(WHAT TO WORK ON): Each entry, as given, must be output unchanged.
::: THE DATA :::
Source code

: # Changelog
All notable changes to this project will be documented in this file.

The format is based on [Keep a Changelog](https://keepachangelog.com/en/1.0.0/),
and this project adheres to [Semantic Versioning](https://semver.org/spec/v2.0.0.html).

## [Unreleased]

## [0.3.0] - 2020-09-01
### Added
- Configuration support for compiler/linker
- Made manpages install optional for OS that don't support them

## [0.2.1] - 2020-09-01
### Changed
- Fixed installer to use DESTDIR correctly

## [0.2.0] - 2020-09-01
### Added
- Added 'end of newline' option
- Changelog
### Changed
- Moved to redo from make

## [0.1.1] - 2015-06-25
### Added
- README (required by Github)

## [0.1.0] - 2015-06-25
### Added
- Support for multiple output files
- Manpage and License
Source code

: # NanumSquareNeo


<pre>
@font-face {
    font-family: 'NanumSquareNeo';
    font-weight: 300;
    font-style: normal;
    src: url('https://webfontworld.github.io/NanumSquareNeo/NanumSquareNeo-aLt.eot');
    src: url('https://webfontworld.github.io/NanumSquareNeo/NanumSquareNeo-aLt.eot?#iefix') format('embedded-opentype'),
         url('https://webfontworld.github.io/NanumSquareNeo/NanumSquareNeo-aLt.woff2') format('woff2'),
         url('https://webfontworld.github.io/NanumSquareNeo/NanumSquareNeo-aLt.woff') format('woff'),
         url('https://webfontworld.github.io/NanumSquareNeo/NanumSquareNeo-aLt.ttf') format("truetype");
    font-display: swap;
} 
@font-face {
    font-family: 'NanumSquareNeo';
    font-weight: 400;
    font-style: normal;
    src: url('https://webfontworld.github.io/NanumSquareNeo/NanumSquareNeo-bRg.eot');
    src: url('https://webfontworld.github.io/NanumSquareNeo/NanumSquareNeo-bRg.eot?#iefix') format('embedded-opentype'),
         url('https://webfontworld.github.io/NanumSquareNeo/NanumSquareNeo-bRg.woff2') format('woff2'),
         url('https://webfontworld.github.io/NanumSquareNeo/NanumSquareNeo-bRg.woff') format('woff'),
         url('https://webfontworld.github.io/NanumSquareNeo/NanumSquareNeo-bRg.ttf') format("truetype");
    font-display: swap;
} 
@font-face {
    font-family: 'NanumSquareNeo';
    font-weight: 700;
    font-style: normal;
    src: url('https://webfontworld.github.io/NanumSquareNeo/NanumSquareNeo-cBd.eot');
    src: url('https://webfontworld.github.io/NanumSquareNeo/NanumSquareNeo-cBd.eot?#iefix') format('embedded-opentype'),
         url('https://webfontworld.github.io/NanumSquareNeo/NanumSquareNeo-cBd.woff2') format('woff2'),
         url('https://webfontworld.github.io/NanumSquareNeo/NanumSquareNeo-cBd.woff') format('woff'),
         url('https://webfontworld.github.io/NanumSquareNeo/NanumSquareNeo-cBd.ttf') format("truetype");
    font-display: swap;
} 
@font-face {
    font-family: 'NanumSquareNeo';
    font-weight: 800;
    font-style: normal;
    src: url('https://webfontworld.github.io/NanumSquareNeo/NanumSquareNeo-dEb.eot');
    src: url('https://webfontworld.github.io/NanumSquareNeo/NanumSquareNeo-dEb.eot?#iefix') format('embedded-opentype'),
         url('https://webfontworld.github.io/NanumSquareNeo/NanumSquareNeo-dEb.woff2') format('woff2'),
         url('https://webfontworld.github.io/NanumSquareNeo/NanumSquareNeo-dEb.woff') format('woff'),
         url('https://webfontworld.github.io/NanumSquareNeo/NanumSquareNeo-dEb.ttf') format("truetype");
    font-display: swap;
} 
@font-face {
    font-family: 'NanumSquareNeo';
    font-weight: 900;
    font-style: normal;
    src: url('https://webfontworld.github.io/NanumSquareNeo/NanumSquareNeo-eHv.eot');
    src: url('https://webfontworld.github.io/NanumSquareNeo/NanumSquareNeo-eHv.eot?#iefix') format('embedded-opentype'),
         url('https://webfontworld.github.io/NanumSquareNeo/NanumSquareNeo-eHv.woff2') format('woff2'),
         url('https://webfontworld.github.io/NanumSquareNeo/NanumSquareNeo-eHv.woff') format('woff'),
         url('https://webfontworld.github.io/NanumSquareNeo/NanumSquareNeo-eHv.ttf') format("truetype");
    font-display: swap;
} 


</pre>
:::
(THE ANSWER):
Source code

: # Changelog
All notable changes to this project will be documented in this file.

The format is based on [Keep a Changelog](https://keepachangelog.com/en/1.0.0/),
and this project adheres to [Semantic Versioning](https://semver.org/spec/v2.0.0.html).

## [Unreleased]

## [0.3.0] - 2020-09-01
### Added
- Configuration support for compiler/linker
- Made manpages install optional for OS that don't support them

## [0.2.1] - 2020-09-01
### Changed
- Fixed installer to use DESTDIR correctly

## [0.2.0] - 2020-09-01
### Added
- Added 'end of newline' option
- Changelog
### Changed
- Moved to redo from make

## [0.1.1] - 2015-06-25
### Added
- README (required by Github)

## [0.1.0] - 2015-06-25
### Added
- Support for multiple output files
- Manpage and License
Source code

: # NanumSquareNeo


<pre>
@font-face {
    font-family: 'NanumSquareNeo';
    font-weight: 300;
    font-style: normal;
    src: url('https://webfontworld.github.io/NanumSquareNeo/NanumSquareNeo-aLt.eot');
    src: url('https://webfontworld.github.io/NanumSquareNeo/NanumSquareNeo-aLt.eot?#iefix') format('embedded-opentype'),
         url('https://webfontworld.github.io/NanumSquareNeo/NanumSquareNeo-aLt.woff2') format('woff2'),
         url('https://webfontworld.github.io/NanumSquareNeo/NanumSquareNeo-aLt.woff') format('woff'),
         url('https://webfontworld.github.io/NanumSquareNeo/NanumSquareNeo-aLt.ttf') format("truetype");
    font-display: swap;
} 
@font-face {
    font-family: 'NanumSquareNeo';
    font-weight: 400;
    font-style: normal;
    src: url('https://webfontworld.github.io/NanumSquareNeo/NanumSquareNeo-bRg.eot');
    src: url('https://webfontworld.github.io/NanumSquareNeo/NanumSquareNeo-bRg.eot?#iefix') format('embedded-opentype'),
         url('https://webfontworld.github.io/NanumSquareNeo/NanumSquareNeo-bRg.woff2') format('woff2'),
         url('https://webfontworld.github.io/NanumSquareNeo/NanumSquareNeo-bRg.woff') format('woff'),
         url('https://webfontworld.github.io/NanumSquareNeo/NanumSquareNeo-bRg.ttf') format("truetype");
    font-display: swap;
} 
@font-face {
    font-family: 'NanumSquareNeo';
    font-weight: 700;
    font-style: normal;
    src: url('https://webfontworld.github.io/NanumSquareNeo/NanumSquareNeo-cBd.eot');
    src: url('https://webfontworld.github.io/NanumSquareNeo/NanumSquareNeo-cBd.eot?#iefix') format('embedded-opentype'),
         url('https://webfontworld.github.io/NanumSquareNeo/NanumSquareNeo-cBd.woff2') format('woff2'),
         url('https://webfontworld.github.io/NanumSquareNeo/NanumSquareNeo-cBd.woff') format('woff'),
         url('https://webfontworld.github.io/NanumSquareNeo/NanumSquareNeo-cBd.ttf') format("truetype");
    font-display: swap;
} 
@font-face {
    font-family: 'NanumSquareNeo';
    font-weight: 800;
    font-style: normal;
    src: url('https://webfontworld.github.io/NanumSquareNeo/NanumSquareNeo-dEb.eot');
    src: url('https://webfontworld.github.io/NanumSquareNeo/NanumSquareNeo-dEb.eot?#iefix') format('embedded-opentype'),
         url('https://webfontworld.github.io/NanumSquareNeo/NanumSquareNeo-dEb.woff2') format('woff2'),
         url('https://webfontworld.github.io/NanumSquareNeo/NanumSquareNeo-dEb.woff') format('woff'),
         url('https://webfontworld.github.io/NanumSquareNeo/NanumSquareNeo-dEb.ttf') format("truetype");
    font-display: swap;
} 
@font-face {
    font-family: 'NanumSquareNeo';
    font-weight: 900;
    font-style: normal;
    src: url('https://webfontworld.github.io/NanumSquareNeo/NanumSquareNeo-eHv.eot');
    src: url('https://webfontworld.github.io/NanumSquareNeo/NanumSquareNeo-eHv.eot?#iefix') format('embedded-opentype'),
         url('https://webfontworld.github.io/NanumSquareNeo/NanumSquareNeo-eHv.woff2') format('woff2'),
         url('https://webfontworld.github.io/NanumSquareNeo/NanumSquareNeo-eHv.woff') format('woff'),
         url('https://webfontworld.github.io/NanumSquareNeo/NanumSquareNeo-eHv.ttf') format("truetype");
    font-display: swap;
} 


</pre>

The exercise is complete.